- Read in the movie dataset, set the index as the title, and then create a boolean Series matching all movies with a content rating of G and an IMDB score less than 4:
>>> movie = pd.read_csv('data/movie.csv', index_col='movie_title')
>>> c1 = movie['content_rating'] == 'G'
>>> c2 = movie['imdb_score'] < 4
>>> criteria = c1 & c2
- Let's first pass these criteria to the .loc indexer to filter the rows:
>>> movie_loc = movie.loc[criteria]
>>> movie_loc.head()
- Let's check whether this DataFrame is exactly equal to the one generated directly from the indexing operator:
>>> movie_loc.equals(movie[criteria])
True
- Now let's attempt the same boolean indexing with the .iloc indexer:
>>> movie_iloc = movie.iloc[criteria]
ValueError: iLocation based boolean indexing cannot use an indexable as a mask
- It turns out that we cannot directly use a Series of booleans because of the index. We can, however, use ndarray of booleans. To extract the array, use the values attribute:
>>> movie_iloc = movie.iloc[criteria.values]
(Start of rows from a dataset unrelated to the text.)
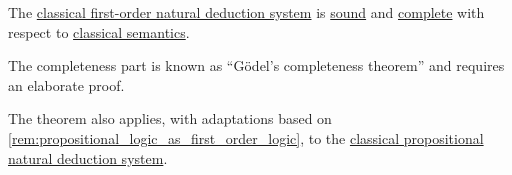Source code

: \begin{theorem}\label{thm:classical_first_order_logic_soundness_and_complete}
  The \hyperref[def:first_order_natural_deduction_system]{classical first-order natural deduction system} is \hyperref[def:abstract_logic/soundness]{sound} and \hyperref[def:abstract_logic/completeness]{complete} with respect to \hyperref[def:first_order_semantics]{classical semantics}.
\end{theorem}
\begin{comments}
  \item The completeness part is known as \enquote{G\"odel's completeness theorem} and requires an elaborate proof.
  \item The theorem also applies, with adaptations based on \cref{rem:propositional_logic_as_first_order_logic}, to the \hyperref[def:propositional_natural_deduction_systems]{classical propositional natural deduction system}.
\end{comments}
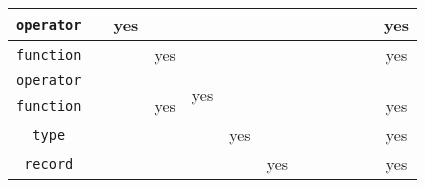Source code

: \begin{center}
{\begin{tabular}{|c||c|c|c|c|c|c|c|c|c|c|c|c|}
    \hline
    {\lstinline!operator!}          &                          & yes                       &                                            &                      &                          &                          &                          &                          &                            &                          &                        & \cellcolor{lightgray}yes                   \\
    \hline
    {\lstinline!function!}          &                          &                           & yes                                        &                      &                          &                          &                          &                          &                            &                          &                        & \cellcolor{lightgray}yes                   \\
    \hline
    {\lstinline!operator!}          &                          &                           & \cellcolor{lightgray}                      & \multirow{2}{*}{yes} &                          &                          &                          &                          &                            &                          &                        & \cellcolor{lightgray}                      \\
    {\lstinline!function!}          &                          &                           & \multirow{-2}{*}{\cellcolor{lightgray}yes} &                      &                          &                          &                          &                          &                            &                          &                        & \multirow{-2}{*}{\cellcolor{lightgray}yes}  \\
    \hline
    {\lstinline!type!}              &                          &                           &                                            &                      & yes                      &                          &                          &                          &                            &                          &                        & \cellcolor{lightgray}yes                   \\
    \hline
    {\lstinline!record!}            &                          &                           &                                            &                      &                          & yes                      &                          &                          &                            &                          &                        & \cellcolor{lightgray}yes                   \\

\end{tabular}}
\end{center}
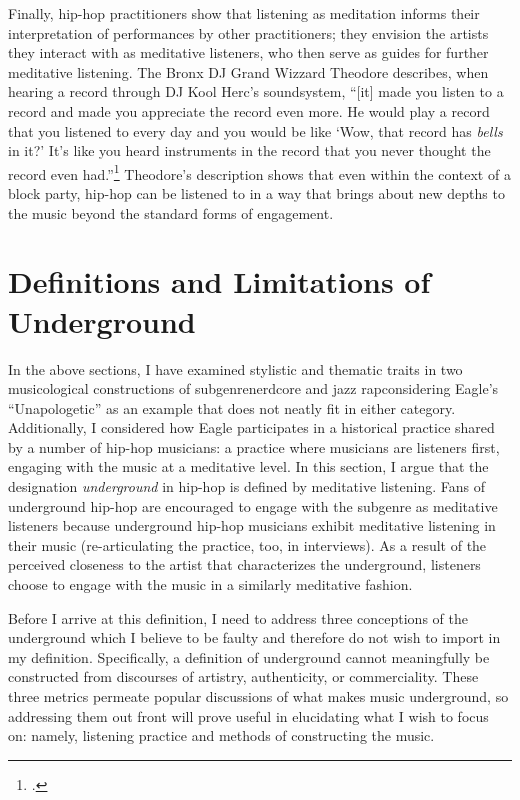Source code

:Finally, hip-hop practitioners show that listening as meditation informs their interpretation of performances 
by other practitioners; they envision the artists they interact with as meditative listeners, who then serve
as guides for further meditative listening. The Bronx DJ Grand Wizzard Theodore describes, when hearing a 
record through DJ Kool Herc's soundsystem, ``[it] made you listen to a record and made you appreciate the 
record even more. He would play a record that you listened to every day and you would be like `Wow, that 
record has \emph{bells} in it?' It's like you heard instruments in the record that you never thought the 
record even had.''\footnote{
    \autocite[139]{christabronGlassHiphopProduction2015}.} 
Theodore's description shows that even within the context of a block party, hip-hop can be listened to
in a way that brings about new depths to the music beyond the standard forms of engagement.

\section{Definitions and Limitations of Underground}

In the above sections, I have examined stylistic and thematic traits in two musicological 
constructions  of subgenre\textemdash nerdcore and jazz rap\textemdash considering Eagle's
``Unapologetic'' as an example that does not neatly fit in either category. Additionally, I
considered how Eagle participates in a historical practice shared by a number of hip-hop 
musicians: a practice where musicians are listeners first, engaging with the music at a meditative
level. In this section, I argue that the designation \emph{underground} in hip-hop is defined 
by meditative listening. Fans of underground hip-hop are encouraged to engage with the subgenre 
as meditative listeners because underground hip-hop musicians exhibit meditative listening in
their music (re-articulating the practice, too, in interviews). As a result of the perceived 
closeness to the artist that characterizes the underground, listeners choose to engage with
the music in a similarly meditative fashion.

Before I arrive at this definition, I need to address three conceptions of the underground 
which I believe to be faulty and therefore do not wish to import in my definition. Specifically,
a definition of underground cannot meaningfully be constructed from discourses of artistry, 
authenticity, or commerciality. These three metrics permeate popular discussions of what 
makes music underground, so addressing them out front will prove useful in elucidating what
I wish to focus on: namely, listening practice and methods of constructing the music.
>>> movie_iloc.equals(movie_loc)
True
- Although not very common, it is possible to do boolean indexing to select particular columns. Here, we select all the columns that have a data type of 64-bit integers:
>>> criteria_col = movie.dtypes == np.int64
>>> criteria_col.head()
color False
director_name False
num_critic_for_reviews False
duration False
director_facebook_likes False
dtype: bool
>>> movie.loc[:, criteria_col].head()
- As criteria_col is a Series, which always has an index, you must use the underlying ndarray to make it work with .iloc. The following produces the same result as step 6.
>>> movie.iloc[:, criteria_col.values].head()
- A boolean Series may be used to select rows and then simultaneously select columns with either integers or labels. Remember, you need to put a comma between the row and column selections. Let's keep the row criteria and select content_rating, imdb_score, title_year, and gross:
>>> cols = ['content_rating', 'imdb_score', 'title_year', 'gross']
>>> movie.loc[criteria, cols].sort_values('imdb_score')
- This same operation may be replicated with .iloc, but you need to get the integer location of all the columns:
>>> col_index = [movie.columns.get_loc(col) for col in cols]
>>> col_index
[20, 24, 22, 8]
>>> movie.iloc[criteria.values, col_index]